As the speakers on the TONIGHT show of TV3 on 23/08/12 so rightly said, the proposed Rights of the Child Referendum here in Ireland has been a contentious issue from the outset.

We can say with cautious certainty that those on both sides of this debate have what they see as the best interests of the child at heart. While those in favour believe that this referendum would grant greater protection to children by offering them a system outside the family structure which can hear their otherwise un-heard cries for help, those against would assert that voting for this referendum would begin a slippery-slope situation in which children will be taken from their parents into care for the most trivial and non-legitimate of reasons. This is not idle scaremongering: it has already happened many times in the US and elsewhere.

For example, as David Quinn explained to the speakers on the TONIGHT show on 23/08/12, a certain American girl under the age of 18 was uploading what her parents deemed inappropriate pictures of herself onto the internet and so her parents forbade her from attending the school tour as a disciplinary measure. However, the child rang her help-line and the state insisted she attend the school tour despite what the parents had to say about her inappropriate images.

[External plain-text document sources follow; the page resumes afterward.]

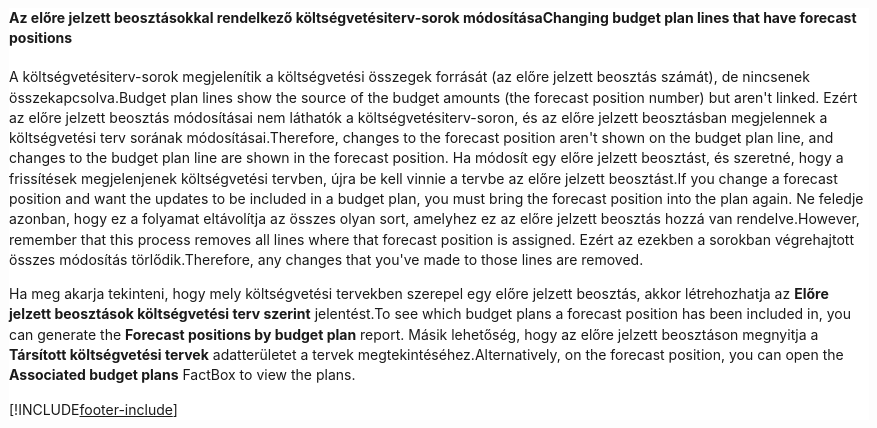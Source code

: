 #### <a name="changing-budget-plan-lines-that-have-forecast-positions"></a><span data-ttu-id="769a0-347">Az előre jelzett beosztásokkal rendelkező költségvetésiterv-sorok módosítása</span><span class="sxs-lookup"><span data-stu-id="769a0-347">Changing budget plan lines that have forecast positions</span></span>

<span data-ttu-id="769a0-348">A költségvetésiterv-sorok megjelenítik a költségvetési összegek forrását (az előre jelzett beosztás számát), de nincsenek összekapcsolva.</span><span class="sxs-lookup"><span data-stu-id="769a0-348">Budget plan lines show the source of the budget amounts (the forecast position number) but aren't linked.</span></span> <span data-ttu-id="769a0-349">Ezért az előre jelzett beosztás módosításai nem láthatók a költségvetésiterv-soron, és az előre jelzett beosztásban megjelennek a költségvetési terv sorának módosításai.</span><span class="sxs-lookup"><span data-stu-id="769a0-349">Therefore, changes to the forecast position aren't shown on the budget plan line, and changes to the budget plan line are shown in the forecast position.</span></span> <span data-ttu-id="769a0-350">Ha módosít egy előre jelzett beosztást, és szeretné, hogy a frissítések megjelenjenek költségvetési tervben, újra be kell vinnie a tervbe az előre jelzett beosztást.</span><span class="sxs-lookup"><span data-stu-id="769a0-350">If you change a forecast position and want the updates to be included in a budget plan, you must bring the forecast position into the plan again.</span></span> <span data-ttu-id="769a0-351">Ne feledje azonban, hogy ez a folyamat eltávolítja az összes olyan sort, amelyhez ez az előre jelzett beosztás hozzá van rendelve.</span><span class="sxs-lookup"><span data-stu-id="769a0-351">However, remember that this process removes all lines where that forecast position is assigned.</span></span> <span data-ttu-id="769a0-352">Ezért az ezekben a sorokban végrehajtott összes módosítás törlődik.</span><span class="sxs-lookup"><span data-stu-id="769a0-352">Therefore, any changes that you've made to those lines are removed.</span></span> 

<span data-ttu-id="769a0-353">Ha meg akarja tekinteni, hogy mely költségvetési tervekben szerepel egy előre jelzett beosztás, akkor létrehozhatja az **Előre jelzett beosztások költségvetési terv szerint** jelentést.</span><span class="sxs-lookup"><span data-stu-id="769a0-353">To see which budget plans a forecast position has been included in, you can generate the **Forecast positions by budget plan** report.</span></span> <span data-ttu-id="769a0-354">Másik lehetőség, hogy az előre jelzett beosztáson megnyitja a **Társított költségvetési tervek** adatterületet a tervek megtekintéséhez.</span><span class="sxs-lookup"><span data-stu-id="769a0-354">Alternatively, on the forecast position, you can open the **Associated budget plans** FactBox to view the plans.</span></span>





[!INCLUDE[footer-include](../../includes/footer-banner.md)]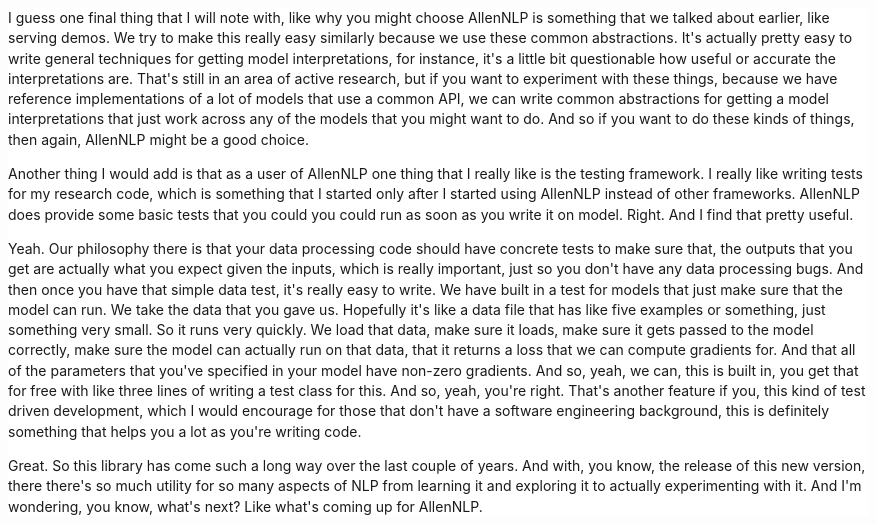 <turn speaker="Matt Gardner" timestamp="27:25">

I guess one final thing that I will note with, like why you might choose AllenNLP is something that
we talked about earlier, like serving demos. We try to make this really easy similarly because we
use these common abstractions. It's actually pretty easy to write general techniques for getting
model interpretations, for instance, it's a little bit questionable how useful or accurate the
interpretations are. That's still in an area of active research, but if you want to experiment with
these things, because we have reference implementations of a lot of models that use a common API, we
can write common abstractions for getting a model interpretations that just work across any of the
models that you might want to do. And so if you want to do these kinds of things, then again,
AllenNLP might be a good choice.

</turn>


<turn speaker="Pradeep Dasigi" timestamp="28:13">

Another thing I would add is that as a user of AllenNLP one thing that I really like is the testing
framework. I really like writing tests for my research code, which is something that I started only
after I started using AllenNLP instead of other frameworks. AllenNLP does provide some basic tests
that you could you could run as soon as you write it on model. Right. And I find that pretty useful.

</turn>


<turn speaker="Matt Gardner" timestamp="28:40">

Yeah. Our philosophy there is that your data processing code should have concrete tests to make sure
that, the outputs that you get are actually what you expect given the inputs, which is really
important, just so you don't have any data processing bugs. And then once you have that simple data
test, it's really easy to write. We have built in a test for models that just make sure that the
model can run. We take the data that you gave us. Hopefully it's like a data file that has like five
examples or something, just something very small. So it runs very quickly. We load that data, make
sure it loads, make sure it gets passed to the model correctly, make sure the model can actually run
on that data, that it returns a loss that we can compute gradients for. And that all of the
parameters that you've specified in your model have non-zero gradients. And so, yeah, we can, this
is built in, you get that for free with like three lines of writing a test class for this. And so,
yeah, you're right. That's another feature if you, this kind of test driven development, which I
would encourage for those that don't have a software engineering background, this is definitely
something that helps you a lot as you're writing code.

</turn>


<turn speaker="Carissa Schoenick" timestamp="29:52">

Great. So this library has come such a long way over the last couple of years. And with, you know,
the release of this new version, there there's so much utility for so many aspects of NLP from
learning it and exploring it to actually experimenting with it. And I'm wondering, you know, what's
next? Like what's coming up for AllenNLP.

</turn>

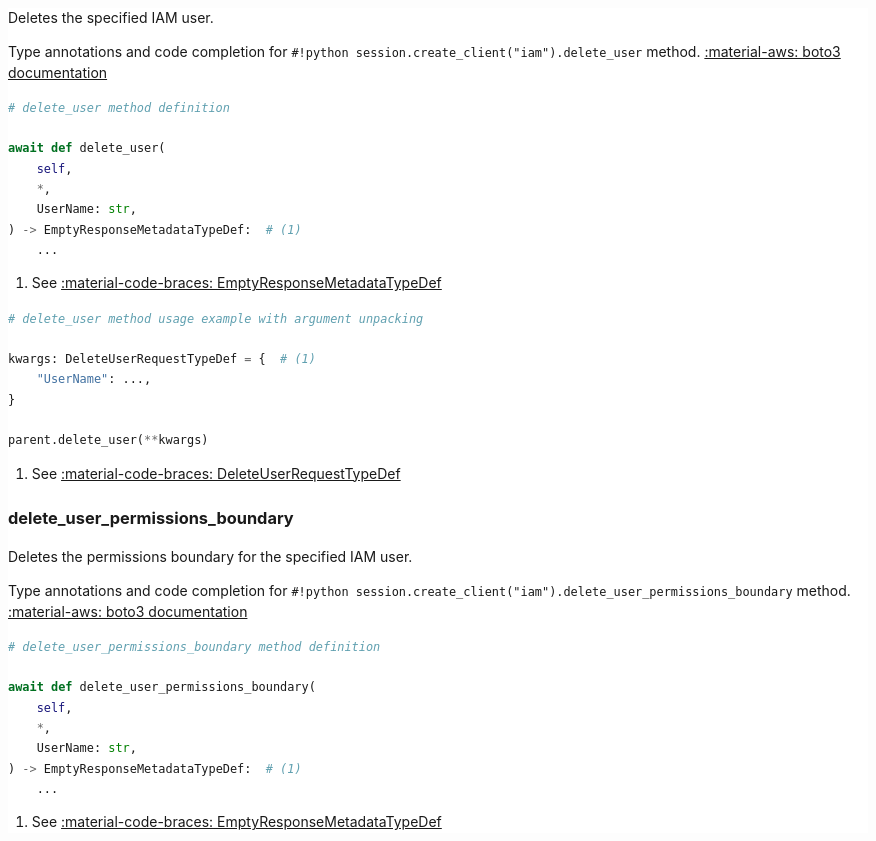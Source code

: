 Deletes the specified IAM user.

Type annotations and code completion for `#!python session.create_client("iam").delete_user` method.
[:material-aws: boto3 documentation](https://boto3.amazonaws.com/v1/documentation/api/latest/reference/services/iam/client/delete_user.html)

```python
# delete_user method definition

await def delete_user(
    self,
    *,
    UserName: str,
) -> EmptyResponseMetadataTypeDef:  # (1)
    ...
```

1. See [:material-code-braces: EmptyResponseMetadataTypeDef](./type_defs.md#emptyresponsemetadatatypedef) 


```python
# delete_user method usage example with argument unpacking

kwargs: DeleteUserRequestTypeDef = {  # (1)
    "UserName": ...,
}

parent.delete_user(**kwargs)
```

1. See [:material-code-braces: DeleteUserRequestTypeDef](./type_defs.md#deleteuserrequesttypedef) 

### delete\_user\_permissions\_boundary

Deletes the permissions boundary for the specified IAM user.

Type annotations and code completion for `#!python session.create_client("iam").delete_user_permissions_boundary` method.
[:material-aws: boto3 documentation](https://boto3.amazonaws.com/v1/documentation/api/latest/reference/services/iam/client/delete_user_permissions_boundary.html)

```python
# delete_user_permissions_boundary method definition

await def delete_user_permissions_boundary(
    self,
    *,
    UserName: str,
) -> EmptyResponseMetadataTypeDef:  # (1)
    ...
```

1. See [:material-code-braces: EmptyResponseMetadataTypeDef](./type_defs.md#emptyresponsemetadatatypedef)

This is a classic example where this referendum will lead in Ireland – the complete undermining of the authority of parents, with the Sate legally empowered to take their children away from their homes and place them in State Care if the parents so much as withhold the child’s mobile phone until the child’s behaviour improves.

We must remind ourselves that children cannot always see the big picture when something annoys or hurts them within their family structure. The whole reason for disciplining a child is because the parent loves that child and is trying to form their character to enable them to lead good and responsible lives once they are old enough to stand on their own two feet. I for one am grateful to my parents for using their legitimate authority and judgment to correct me in various ways when I misbehaved, although at the time when I was a child, I was not mature enough to appreciate their judgment.

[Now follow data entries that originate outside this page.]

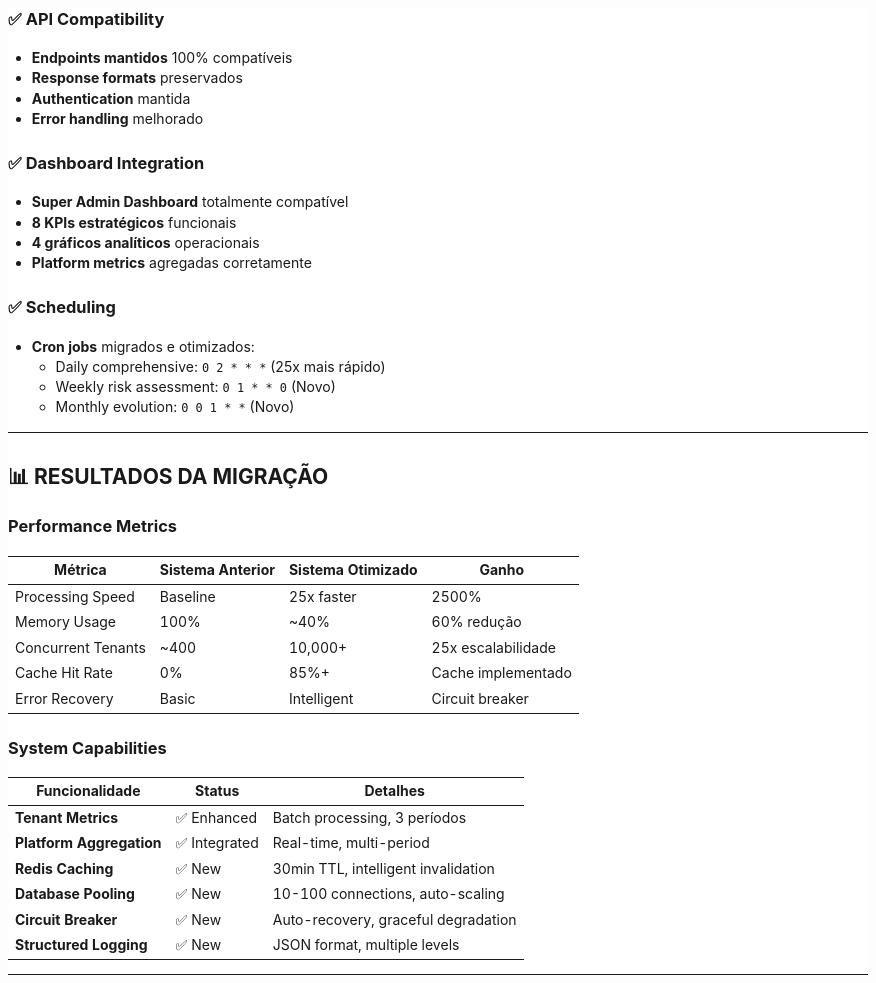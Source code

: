 ### ✅ API Compatibility  
- **Endpoints mantidos** 100% compatíveis
- **Response formats** preservados
- **Authentication** mantida
- **Error handling** melhorado

### ✅ Dashboard Integration
- **Super Admin Dashboard** totalmente compatível
- **8 KPIs estratégicos** funcionais
- **4 gráficos analíticos** operacionais
- **Platform metrics** agregadas corretamente

### ✅ Scheduling
- **Cron jobs** migrados e otimizados:
  - Daily comprehensive: `0 2 * * *` (25x mais rápido)
  - Weekly risk assessment: `0 1 * * 0` (Novo)
  - Monthly evolution: `0 0 1 * *` (Novo)

---

## 📊 RESULTADOS DA MIGRAÇÃO

### Performance Metrics
| Métrica | Sistema Anterior | Sistema Otimizado | Ganho |
|---------|------------------|-------------------|-------|
| Processing Speed | Baseline | 25x faster | 2500% |
| Memory Usage | 100% | ~40% | 60% redução |
| Concurrent Tenants | ~400 | 10,000+ | 25x escalabilidade |
| Cache Hit Rate | 0% | 85%+ | Cache implementado |
| Error Recovery | Basic | Intelligent | Circuit breaker |

### System Capabilities
| Funcionalidade | Status | Detalhes |
|----------------|--------|----------|
| **Tenant Metrics** | ✅ Enhanced | Batch processing, 3 períodos |
| **Platform Aggregation** | ✅ Integrated | Real-time, multi-period |
| **Redis Caching** | ✅ New | 30min TTL, intelligent invalidation |
| **Database Pooling** | ✅ New | 10-100 connections, auto-scaling |
| **Circuit Breaker** | ✅ New | Auto-recovery, graceful degradation |
| **Structured Logging** | ✅ New | JSON format, multiple levels |

---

I believe it is in fact a sub-conscious psychological relief to a child to know it can’t get anything it wants at any time because we all have an innate knowledge as children that our parents are there to guide and protect us, not by letting us get away with any sort of behaviour, destructive or otherwise, but by carefully moulding us into caring and responsible citizens.

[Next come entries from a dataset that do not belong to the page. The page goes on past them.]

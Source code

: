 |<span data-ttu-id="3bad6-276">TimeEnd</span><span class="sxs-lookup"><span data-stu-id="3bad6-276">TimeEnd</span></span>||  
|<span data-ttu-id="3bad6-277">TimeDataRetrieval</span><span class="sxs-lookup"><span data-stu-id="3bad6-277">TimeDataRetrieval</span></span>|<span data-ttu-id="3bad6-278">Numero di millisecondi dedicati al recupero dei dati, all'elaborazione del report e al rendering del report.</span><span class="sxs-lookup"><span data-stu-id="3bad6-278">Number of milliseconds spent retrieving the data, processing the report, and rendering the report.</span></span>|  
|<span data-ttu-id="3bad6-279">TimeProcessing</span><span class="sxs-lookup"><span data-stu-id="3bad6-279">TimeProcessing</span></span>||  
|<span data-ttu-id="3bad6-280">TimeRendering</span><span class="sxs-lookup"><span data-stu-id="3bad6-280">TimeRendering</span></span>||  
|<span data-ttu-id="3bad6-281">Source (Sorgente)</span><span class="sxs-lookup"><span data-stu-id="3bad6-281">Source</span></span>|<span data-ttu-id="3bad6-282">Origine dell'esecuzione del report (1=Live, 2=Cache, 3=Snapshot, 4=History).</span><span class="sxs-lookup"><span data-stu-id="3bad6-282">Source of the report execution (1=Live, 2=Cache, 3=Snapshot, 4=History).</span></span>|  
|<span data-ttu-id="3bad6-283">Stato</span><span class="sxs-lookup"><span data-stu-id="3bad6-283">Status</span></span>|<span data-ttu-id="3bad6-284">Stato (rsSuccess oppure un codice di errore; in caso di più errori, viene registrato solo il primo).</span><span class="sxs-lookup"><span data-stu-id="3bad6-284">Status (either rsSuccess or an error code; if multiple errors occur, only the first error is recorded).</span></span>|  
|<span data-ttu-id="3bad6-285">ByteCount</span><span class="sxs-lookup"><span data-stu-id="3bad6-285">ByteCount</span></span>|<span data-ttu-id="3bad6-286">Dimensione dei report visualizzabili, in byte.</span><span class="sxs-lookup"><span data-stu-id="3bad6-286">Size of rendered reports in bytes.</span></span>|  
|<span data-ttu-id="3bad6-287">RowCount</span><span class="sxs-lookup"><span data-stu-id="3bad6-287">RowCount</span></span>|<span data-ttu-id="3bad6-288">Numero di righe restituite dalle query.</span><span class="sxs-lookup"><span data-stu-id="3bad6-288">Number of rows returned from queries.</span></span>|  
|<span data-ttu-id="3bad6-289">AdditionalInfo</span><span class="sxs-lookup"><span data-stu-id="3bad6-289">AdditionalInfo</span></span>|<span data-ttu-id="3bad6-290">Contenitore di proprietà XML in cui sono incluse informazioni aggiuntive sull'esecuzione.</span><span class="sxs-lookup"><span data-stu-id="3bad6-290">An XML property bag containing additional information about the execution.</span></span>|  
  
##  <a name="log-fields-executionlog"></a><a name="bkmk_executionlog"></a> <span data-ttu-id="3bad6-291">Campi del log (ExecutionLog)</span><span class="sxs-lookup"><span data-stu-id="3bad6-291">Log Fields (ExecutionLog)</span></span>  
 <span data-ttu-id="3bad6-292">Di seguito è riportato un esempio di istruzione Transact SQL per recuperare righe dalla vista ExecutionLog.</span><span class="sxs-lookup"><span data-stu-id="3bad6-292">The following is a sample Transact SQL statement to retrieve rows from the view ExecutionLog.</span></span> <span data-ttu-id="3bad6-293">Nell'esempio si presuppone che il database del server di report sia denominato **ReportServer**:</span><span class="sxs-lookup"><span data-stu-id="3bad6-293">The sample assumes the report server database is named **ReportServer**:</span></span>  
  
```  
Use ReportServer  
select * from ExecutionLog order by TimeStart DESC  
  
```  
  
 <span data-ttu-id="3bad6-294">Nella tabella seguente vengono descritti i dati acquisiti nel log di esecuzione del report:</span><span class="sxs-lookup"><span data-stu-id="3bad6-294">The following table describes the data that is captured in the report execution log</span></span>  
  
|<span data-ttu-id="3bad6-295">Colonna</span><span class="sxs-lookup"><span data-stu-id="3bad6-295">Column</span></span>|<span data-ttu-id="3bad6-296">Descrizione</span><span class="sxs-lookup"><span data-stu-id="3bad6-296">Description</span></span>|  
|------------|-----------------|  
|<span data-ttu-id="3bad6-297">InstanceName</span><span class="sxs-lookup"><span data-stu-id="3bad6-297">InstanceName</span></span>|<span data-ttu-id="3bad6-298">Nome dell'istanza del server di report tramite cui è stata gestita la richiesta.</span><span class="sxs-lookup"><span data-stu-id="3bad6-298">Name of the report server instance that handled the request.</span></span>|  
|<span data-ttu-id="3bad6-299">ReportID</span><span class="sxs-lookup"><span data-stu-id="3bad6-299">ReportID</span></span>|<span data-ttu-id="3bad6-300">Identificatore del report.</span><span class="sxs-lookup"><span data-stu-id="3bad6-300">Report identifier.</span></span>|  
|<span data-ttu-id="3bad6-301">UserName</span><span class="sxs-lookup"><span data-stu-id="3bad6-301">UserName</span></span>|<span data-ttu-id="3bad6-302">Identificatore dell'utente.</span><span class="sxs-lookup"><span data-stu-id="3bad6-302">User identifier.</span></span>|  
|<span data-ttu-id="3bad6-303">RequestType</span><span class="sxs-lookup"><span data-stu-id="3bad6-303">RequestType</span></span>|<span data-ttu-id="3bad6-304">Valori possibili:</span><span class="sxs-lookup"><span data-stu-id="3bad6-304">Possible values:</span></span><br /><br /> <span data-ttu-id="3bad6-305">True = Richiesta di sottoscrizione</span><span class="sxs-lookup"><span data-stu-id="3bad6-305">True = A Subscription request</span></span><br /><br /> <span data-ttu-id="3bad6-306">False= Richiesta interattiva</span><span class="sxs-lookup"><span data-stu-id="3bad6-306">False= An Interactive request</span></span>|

But what about cases of serious child abuse or neglect within the family? The Irish Constitution as it stands on this matter already provides one of the best systems of protection for children in the world, as is acknowledged both inside and outside this State. The recent highly-publicised cases of child neglect or abuse were due to failure to implement the legislation already in existence here, not a failure of the laws as they already are. We must beware of over-reacting and adopting this ‘Declaration of the Rights of the Child’ which furthers an extreme liberal agenda, rather than protecting each citizen, particularly children.